TASK OBJECTIVE
Below is a block of entries, which should be copied verbatim apart from the pictures.

DATASET RECORDS

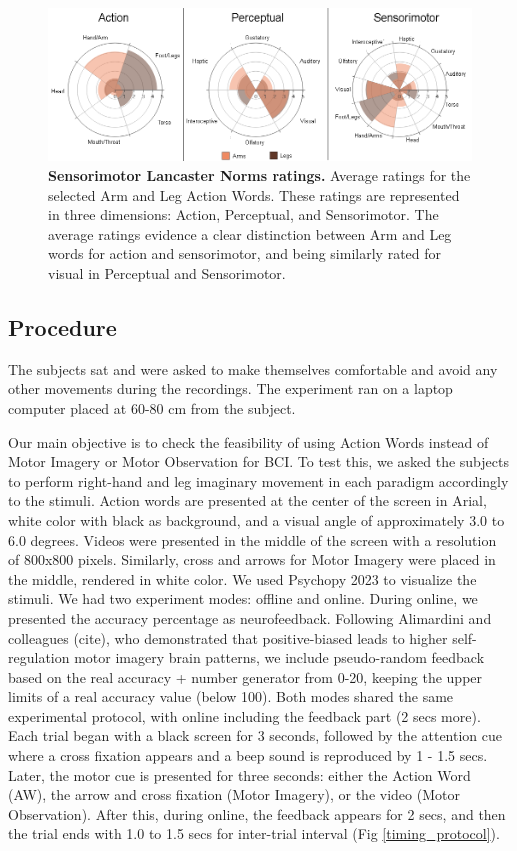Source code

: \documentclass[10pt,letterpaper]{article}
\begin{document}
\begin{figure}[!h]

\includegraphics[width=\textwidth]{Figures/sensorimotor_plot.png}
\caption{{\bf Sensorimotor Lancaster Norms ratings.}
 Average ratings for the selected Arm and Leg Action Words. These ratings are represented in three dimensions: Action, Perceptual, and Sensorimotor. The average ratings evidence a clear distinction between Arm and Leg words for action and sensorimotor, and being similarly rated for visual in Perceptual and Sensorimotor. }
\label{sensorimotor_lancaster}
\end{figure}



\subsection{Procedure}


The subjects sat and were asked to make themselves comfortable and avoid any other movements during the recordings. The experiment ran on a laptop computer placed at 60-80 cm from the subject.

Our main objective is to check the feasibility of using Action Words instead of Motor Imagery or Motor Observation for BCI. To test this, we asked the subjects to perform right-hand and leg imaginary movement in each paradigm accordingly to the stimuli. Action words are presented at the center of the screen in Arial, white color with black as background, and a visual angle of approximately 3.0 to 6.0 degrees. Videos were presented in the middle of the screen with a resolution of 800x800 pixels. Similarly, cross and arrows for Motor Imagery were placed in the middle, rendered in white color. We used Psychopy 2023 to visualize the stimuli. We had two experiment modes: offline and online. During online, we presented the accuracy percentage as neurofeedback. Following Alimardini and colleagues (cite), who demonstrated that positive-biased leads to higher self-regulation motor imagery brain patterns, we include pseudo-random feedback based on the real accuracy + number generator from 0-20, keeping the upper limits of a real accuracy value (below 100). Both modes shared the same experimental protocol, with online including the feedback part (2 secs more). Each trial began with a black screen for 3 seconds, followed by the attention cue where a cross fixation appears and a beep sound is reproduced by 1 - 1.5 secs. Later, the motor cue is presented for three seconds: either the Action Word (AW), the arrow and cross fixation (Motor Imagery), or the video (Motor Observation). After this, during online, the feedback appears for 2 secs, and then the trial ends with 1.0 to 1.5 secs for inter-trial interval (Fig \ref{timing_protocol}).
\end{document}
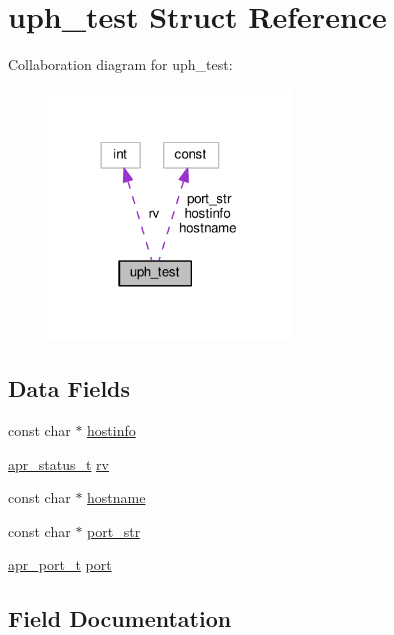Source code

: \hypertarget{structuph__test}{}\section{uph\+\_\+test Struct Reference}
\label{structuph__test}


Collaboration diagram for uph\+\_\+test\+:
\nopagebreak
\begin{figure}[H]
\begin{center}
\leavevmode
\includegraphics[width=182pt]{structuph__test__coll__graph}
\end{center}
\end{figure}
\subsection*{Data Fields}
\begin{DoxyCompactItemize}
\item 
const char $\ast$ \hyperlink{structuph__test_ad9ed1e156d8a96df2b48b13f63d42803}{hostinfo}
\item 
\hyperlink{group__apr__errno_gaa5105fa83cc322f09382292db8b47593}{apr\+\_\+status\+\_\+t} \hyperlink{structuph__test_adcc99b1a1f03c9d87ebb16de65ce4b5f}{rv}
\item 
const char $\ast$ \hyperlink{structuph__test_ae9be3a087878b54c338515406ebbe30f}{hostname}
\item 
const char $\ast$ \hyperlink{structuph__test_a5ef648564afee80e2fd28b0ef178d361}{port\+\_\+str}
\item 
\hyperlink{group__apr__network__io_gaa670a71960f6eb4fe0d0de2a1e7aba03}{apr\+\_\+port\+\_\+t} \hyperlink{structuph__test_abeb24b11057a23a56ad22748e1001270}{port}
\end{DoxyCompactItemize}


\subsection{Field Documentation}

RESPONSE TO THE EXERCISE
Source code

: \documentclass[10pt,letterpaper]{article}
\begin{document}
\begin{figure}[!h]

\includegraphics[width=\textwidth]{Figures/sensorimotor_plot.png}
\caption{{\bf Sensorimotor Lancaster Norms ratings.}
 Average ratings for the selected Arm and Leg Action Words. These ratings are represented in three dimensions: Action, Perceptual, and Sensorimotor. The average ratings evidence a clear distinction between Arm and Leg words for action and sensorimotor, and being similarly rated for visual in Perceptual and Sensorimotor. }
\label{sensorimotor_lancaster}
\end{figure}



\subsection{Procedure}


The subjects sat and were asked to make themselves comfortable and avoid any other movements during the recordings. The experiment ran on a laptop computer placed at 60-80 cm from the subject.

Our main objective is to check the feasibility of using Action Words instead of Motor Imagery or Motor Observation for BCI. To test this, we asked the subjects to perform right-hand and leg imaginary movement in each paradigm accordingly to the stimuli. Action words are presented at the center of the screen in Arial, white color with black as background, and a visual angle of approximately 3.0 to 6.0 degrees. Videos were presented in the middle of the screen with a resolution of 800x800 pixels. Similarly, cross and arrows for Motor Imagery were placed in the middle, rendered in white color. We used Psychopy 2023 to visualize the stimuli. We had two experiment modes: offline and online. During online, we presented the accuracy percentage as neurofeedback. Following Alimardini and colleagues (cite), who demonstrated that positive-biased leads to higher self-regulation motor imagery brain patterns, we include pseudo-random feedback based on the real accuracy + number generator from 0-20, keeping the upper limits of a real accuracy value (below 100). Both modes shared the same experimental protocol, with online including the feedback part (2 secs more). Each trial began with a black screen for 3 seconds, followed by the attention cue where a cross fixation appears and a beep sound is reproduced by 1 - 1.5 secs. Later, the motor cue is presented for three seconds: either the Action Word (AW), the arrow and cross fixation (Motor Imagery), or the video (Motor Observation). After this, during online, the feedback appears for 2 secs, and then the trial ends with 1.0 to 1.5 secs for inter-trial interval (Fig \ref{timing_protocol}).
\end{document}
Source code

: \hypertarget{structuph__test}{}\section{uph\+\_\+test Struct Reference}
\label{structuph__test}


Collaboration diagram for uph\+\_\+test\+:
\nopagebreak
\begin{figure}[H]
\begin{center}
\leavevmode
\includegraphics[width=182pt]{structuph__test__coll__graph}
\end{center}
\end{figure}
\subsection*{Data Fields}
\begin{DoxyCompactItemize}
\item 
const char $\ast$ \hyperlink{structuph__test_ad9ed1e156d8a96df2b48b13f63d42803}{hostinfo}
\item 
\hyperlink{group__apr__errno_gaa5105fa83cc322f09382292db8b47593}{apr\+\_\+status\+\_\+t} \hyperlink{structuph__test_adcc99b1a1f03c9d87ebb16de65ce4b5f}{rv}
\item 
const char $\ast$ \hyperlink{structuph__test_ae9be3a087878b54c338515406ebbe30f}{hostname}
\item 
const char $\ast$ \hyperlink{structuph__test_a5ef648564afee80e2fd28b0ef178d361}{port\+\_\+str}
\item 
\hyperlink{group__apr__network__io_gaa670a71960f6eb4fe0d0de2a1e7aba03}{apr\+\_\+port\+\_\+t} \hyperlink{structuph__test_abeb24b11057a23a56ad22748e1001270}{port}
\end{DoxyCompactItemize}


\subsection{Field Documentation}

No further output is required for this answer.